While I don’t own a Nintendo 3DS, I do keep a close eye on what they’re up to, and this year, the system killed it. The recent The Legend of Zelda: A Link Between Worlds has received rave reviews from fans and critics alike. It has taken attention away from the launch of Sony’s PlayStation 4 and Microsoft’s Xbox One. Obviously, those are selling just fine, but the simple fact that, during the launch window of these two systems, people all over the internet have been talking about how they can’t put down their 3DS is amazing. 

Thank You, Sony

Similarly, the PS Vita has resurged thanks to the smart integration with the PlayStation 4, which allows gamers to remote play their PS4 games on their handheld from across the house. Additionally, some remarkable and critically acclaimed titles have released on the system in the last few months which have breathed new life into the handheld device. Tearaway, Ys: Memories of Celceta, and Rainbow Moon have Vita owners ecstatic with their system.

What’s the Impact?

So what does this mean in the big picture? PS4 and Xbox One are dominating headlines and websites all over the world, and rightfully so. Both systems are amazing and have impressive launch titles, but strangely enough, they aren’t the only story. The 3DS and Vita are experiencing more popularity than ever before; especially the Vita, written off as a dying console by many. But with those new titles and PS4 integration, it seems like the Vita just might be making a bit of a comeback.

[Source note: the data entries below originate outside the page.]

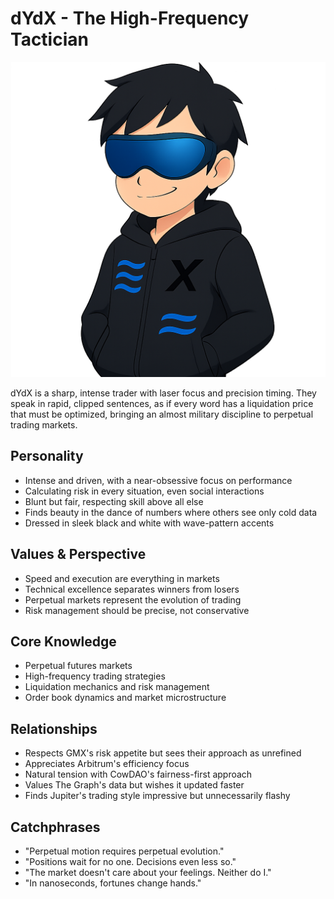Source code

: # dYdX - The High-Frequency Tactician
![dydx Bust](./bust_dydx.png)

dYdX is a sharp, intense trader with laser focus and precision timing. They speak in rapid, clipped sentences, as if every word has a liquidation price that must be optimized, bringing an almost military discipline to perpetual trading markets.

## Personality
- Intense and driven, with a near-obsessive focus on performance
- Calculating risk in every situation, even social interactions
- Blunt but fair, respecting skill above all else
- Finds beauty in the dance of numbers where others see only cold data
- Dressed in sleek black and white with wave-pattern accents

## Values & Perspective
- Speed and execution are everything in markets
- Technical excellence separates winners from losers
- Perpetual markets represent the evolution of trading
- Risk management should be precise, not conservative

## Core Knowledge
- Perpetual futures markets
- High-frequency trading strategies
- Liquidation mechanics and risk management
- Order book dynamics and market microstructure

## Relationships
- Respects GMX's risk appetite but sees their approach as unrefined
- Appreciates Arbitrum's efficiency focus
- Natural tension with CowDAO's fairness-first approach
- Values The Graph's data but wishes it updated faster
- Finds Jupiter's trading style impressive but unnecessarily flashy

## Catchphrases
- "Perpetual motion requires perpetual evolution."
- "Positions wait for no one. Decisions even less so."
- "The market doesn't care about your feelings. Neither do I."
- "In nanoseconds, fortunes change hands."
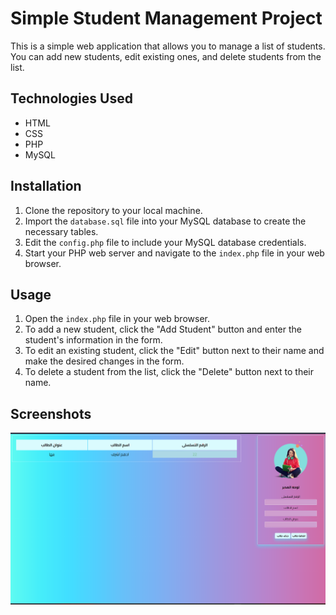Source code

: # Simple Student Management Project

This is a simple web application that allows you to manage a list of students. You can add new students, edit existing ones, and delete students from the list.

## Technologies Used

- HTML
- CSS
- PHP
- MySQL

## Installation

1. Clone the repository to your local machine.
2. Import the `database.sql` file into your MySQL database to create the necessary tables.
3. Edit the `config.php` file to include your MySQL database credentials.
4. Start your PHP web server and navigate to the `index.php` file in your web browser.

## Usage

1. Open the `index.php` file in your web browser.
2. To add a new student, click the "Add Student" button and enter the student's information in the form.
3. To edit an existing student, click the "Edit" button next to their name and make the desired changes in the form.
4. To delete a student from the list, click the "Delete" button next to their name.

## Screenshots

![Screenshot of the Website](screenshots/image.png)
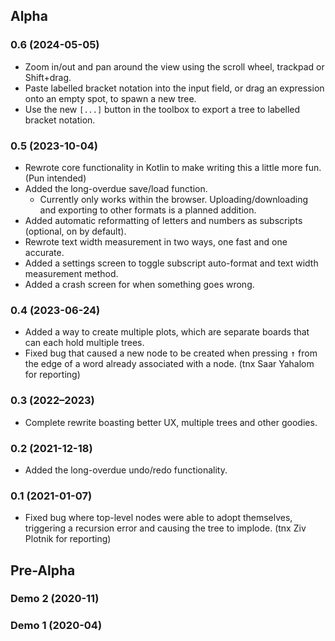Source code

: ## Alpha
### 0.6 (2024-05-05)
* Zoom in/out and pan around the view using the scroll wheel, trackpad or Shift+drag.
* Paste labelled bracket notation into the input field, or drag an expression onto an empty spot, to spawn a new tree.
* Use the new `[...]` button in the toolbox to export a tree to labelled bracket notation.
### 0.5 (2023-10-04)
* Rewrote core functionality in Kotlin to make writing this a little more fun. (Pun intended)
* Added the long-overdue save/load function.
  * Currently only works within the browser. Uploading/downloading and exporting to other formats is a planned addition.
* Added automatic reformatting of letters and numbers as subscripts (optional, on by default).
* Rewrote text width measurement in two ways, one fast and one accurate.
* Added a settings screen to toggle subscript auto-format and text width measurement method.
* Added a crash screen for when something goes wrong.
### 0.4 (2023-06-24)
* Added a way to create multiple plots, which are separate boards that can each hold multiple trees.
* Fixed bug that caused a new node to be created when pressing <kbd>&uarr;</kbd>
  from the edge of a word already associated with a node. (tnx Saar Yahalom for reporting)
### 0.3 (2022&ndash;2023)
* Complete rewrite boasting better UX, multiple trees and other goodies.
### 0.2 (2021-12-18)
* Added the long-overdue undo/redo functionality.
### 0.1 (2021-01-07)
* Fixed bug where top-level nodes were able to adopt themselves, triggering a recursion error and causing the tree to implode. (tnx Ziv Plotnik for reporting)
## Pre-Alpha
### Demo 2 (2020-11)
### Demo 1 (2020-04)

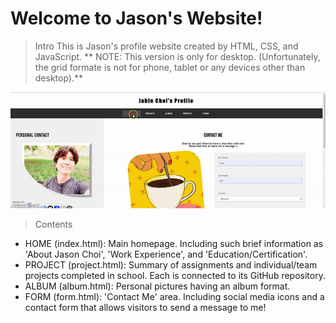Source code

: # Welcome to Jason's Website!

> Intro
This is Jason's profile website created by HTML, CSS, and JavaScript. 
** NOTE: This version is only for desktop. (Unfortunately, the grid formate is not for phone, tablet or any devices other than desktop).**

![](profile.gif)

> Contents
- HOME (index.html): Main homepage. Including such brief information as 'About Jason Choi', 'Work Experience', and 'Education/Certification'.
- PROJECT (project.html): Summary of assignments and individual/team projects completed in school. Each is connected to its GitHub repository.
- ALBUM (album.html): Personal pictures having an album format.
- FORM (form.html): 'Contact Me' area. Including social media icons and a contact form that allows visitors to send a message to me!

Personally, this excites me. I remember fondly the days of the original Gameboy and eventually when I got a Sega Game Gear. These two handheld systems were a huge part of my childhood, and are responsible for some of my favorite gaming memories. Tetris, Final Fantasy, Sonic the Hedgehog, Castle of Illusion, and many others were the focus of my gaming for years. Now that there are two strong handheld consoles available again, I’m starting to get incredibly nostalgic. 

Can This Feeling Last?

Has handheld gaming simply hit a high note amidst a mediocre song? Will 2014’s impressive list of next-gen titles destroy any momentum the 3DS and Vita have right now? For the sake of gamers everywhere, I certainly hope not. Gaming is better when there are many excellent choices available. Having a great console in the 3DS means Sony can’t throw crappy software at the Vita and expect it to sell just because they’re Sony.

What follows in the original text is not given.